Collected data:
━━━━━━━━━━━━━━━━━━━━

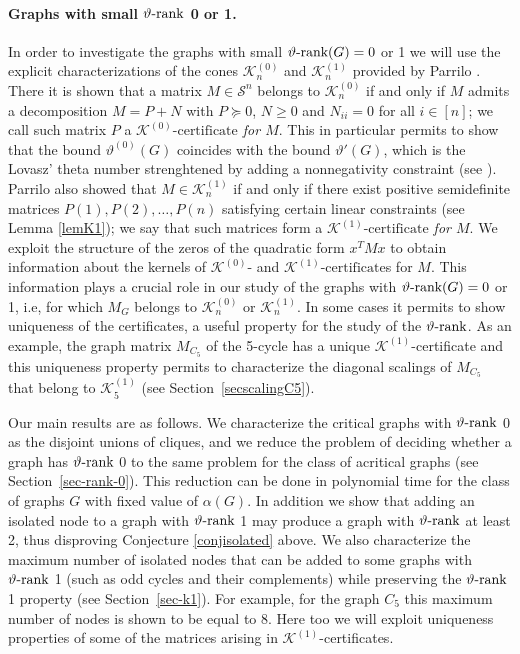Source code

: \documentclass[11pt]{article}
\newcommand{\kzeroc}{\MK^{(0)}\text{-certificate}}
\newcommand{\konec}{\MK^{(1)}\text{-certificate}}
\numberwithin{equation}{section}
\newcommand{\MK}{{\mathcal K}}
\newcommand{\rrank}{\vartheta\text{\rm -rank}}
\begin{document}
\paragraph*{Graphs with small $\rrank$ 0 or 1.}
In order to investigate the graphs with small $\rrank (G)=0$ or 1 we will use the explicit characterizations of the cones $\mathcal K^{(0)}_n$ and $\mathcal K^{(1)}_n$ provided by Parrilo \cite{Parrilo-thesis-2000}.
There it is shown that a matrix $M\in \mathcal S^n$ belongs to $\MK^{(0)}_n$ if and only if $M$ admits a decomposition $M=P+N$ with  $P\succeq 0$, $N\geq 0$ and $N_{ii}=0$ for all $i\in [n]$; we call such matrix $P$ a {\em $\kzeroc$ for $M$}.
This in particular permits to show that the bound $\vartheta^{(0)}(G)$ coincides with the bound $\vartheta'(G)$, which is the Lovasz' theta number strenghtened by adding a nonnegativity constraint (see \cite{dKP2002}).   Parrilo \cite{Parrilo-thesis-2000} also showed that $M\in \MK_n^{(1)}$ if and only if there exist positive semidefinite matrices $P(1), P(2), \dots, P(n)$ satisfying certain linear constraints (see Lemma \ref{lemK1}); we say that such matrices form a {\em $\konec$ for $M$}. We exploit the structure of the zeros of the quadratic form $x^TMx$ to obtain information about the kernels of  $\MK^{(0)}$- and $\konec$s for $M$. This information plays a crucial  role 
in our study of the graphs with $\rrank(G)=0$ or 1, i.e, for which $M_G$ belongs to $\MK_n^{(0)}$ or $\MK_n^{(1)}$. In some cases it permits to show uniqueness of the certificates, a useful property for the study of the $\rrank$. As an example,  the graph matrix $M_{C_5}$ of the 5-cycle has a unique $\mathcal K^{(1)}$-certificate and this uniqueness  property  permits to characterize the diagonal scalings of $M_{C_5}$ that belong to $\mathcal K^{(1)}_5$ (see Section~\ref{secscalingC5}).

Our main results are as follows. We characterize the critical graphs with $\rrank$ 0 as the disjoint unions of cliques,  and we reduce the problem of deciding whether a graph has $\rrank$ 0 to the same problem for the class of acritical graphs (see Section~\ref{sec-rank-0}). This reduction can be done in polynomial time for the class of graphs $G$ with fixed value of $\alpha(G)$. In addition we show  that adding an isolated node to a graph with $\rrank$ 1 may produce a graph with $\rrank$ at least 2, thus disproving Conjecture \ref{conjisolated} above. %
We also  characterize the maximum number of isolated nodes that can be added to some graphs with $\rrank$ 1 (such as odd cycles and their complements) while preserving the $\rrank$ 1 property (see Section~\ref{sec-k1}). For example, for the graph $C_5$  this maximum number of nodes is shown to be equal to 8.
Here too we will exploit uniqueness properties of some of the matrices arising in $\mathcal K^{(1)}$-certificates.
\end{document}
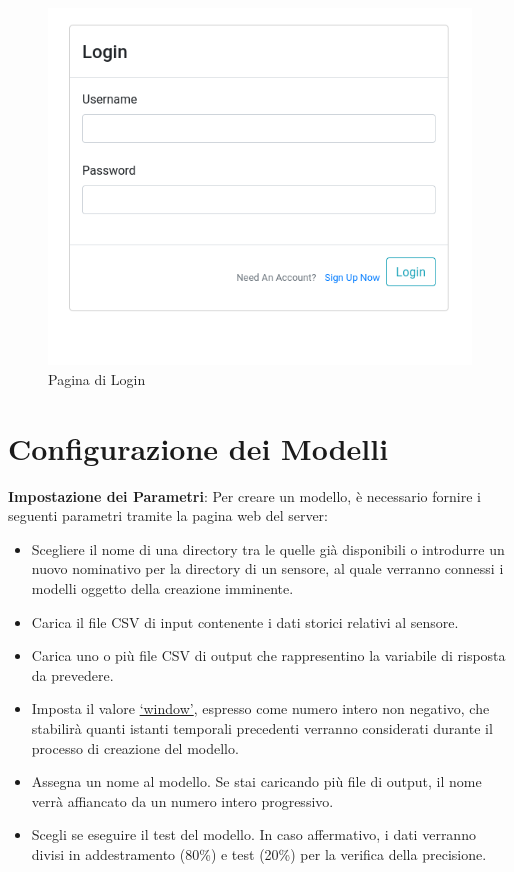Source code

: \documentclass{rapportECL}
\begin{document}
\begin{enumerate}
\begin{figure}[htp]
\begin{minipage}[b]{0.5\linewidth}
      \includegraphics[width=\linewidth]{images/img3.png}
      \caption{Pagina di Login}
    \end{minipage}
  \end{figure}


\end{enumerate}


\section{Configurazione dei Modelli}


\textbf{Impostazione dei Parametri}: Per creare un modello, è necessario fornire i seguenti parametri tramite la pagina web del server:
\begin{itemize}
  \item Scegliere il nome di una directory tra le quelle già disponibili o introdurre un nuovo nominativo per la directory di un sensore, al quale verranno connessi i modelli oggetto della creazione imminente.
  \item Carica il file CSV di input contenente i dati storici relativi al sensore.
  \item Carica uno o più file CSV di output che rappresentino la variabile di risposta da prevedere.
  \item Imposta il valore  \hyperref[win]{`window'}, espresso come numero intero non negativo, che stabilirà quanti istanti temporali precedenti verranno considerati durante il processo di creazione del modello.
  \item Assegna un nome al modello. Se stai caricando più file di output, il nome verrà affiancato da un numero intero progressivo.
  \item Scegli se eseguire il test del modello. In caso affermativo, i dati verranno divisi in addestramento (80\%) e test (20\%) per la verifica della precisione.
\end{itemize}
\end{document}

━━━━━━━━━━━━━━━━━━━━

# HOW TO COMPLETE THIS TASK
What must be returned is the line with "relativi al sensore." plus every line after it to the end of the entries, exactly as they appear.

# TASK SOLUTION
  \item Carica il file CSV di input contenente i dati storici relativi al sensore.
  \item Carica uno o più file CSV di output che rappresentino la variabile di risposta da prevedere.
  \item Imposta il valore  \hyperref[win]{`window'}, espresso come numero intero non negativo, che stabilirà quanti istanti temporali precedenti verranno considerati durante il processo di creazione del modello.
  \item Assegna un nome al modello. Se stai caricando più file di output, il nome verrà affiancato da un numero intero progressivo.
  \item Scegli se eseguire il test del modello. In caso affermativo, i dati verranno divisi in addestramento (80\%) e test (20\%) per la verifica della precisione.
\end{itemize}
\end{document}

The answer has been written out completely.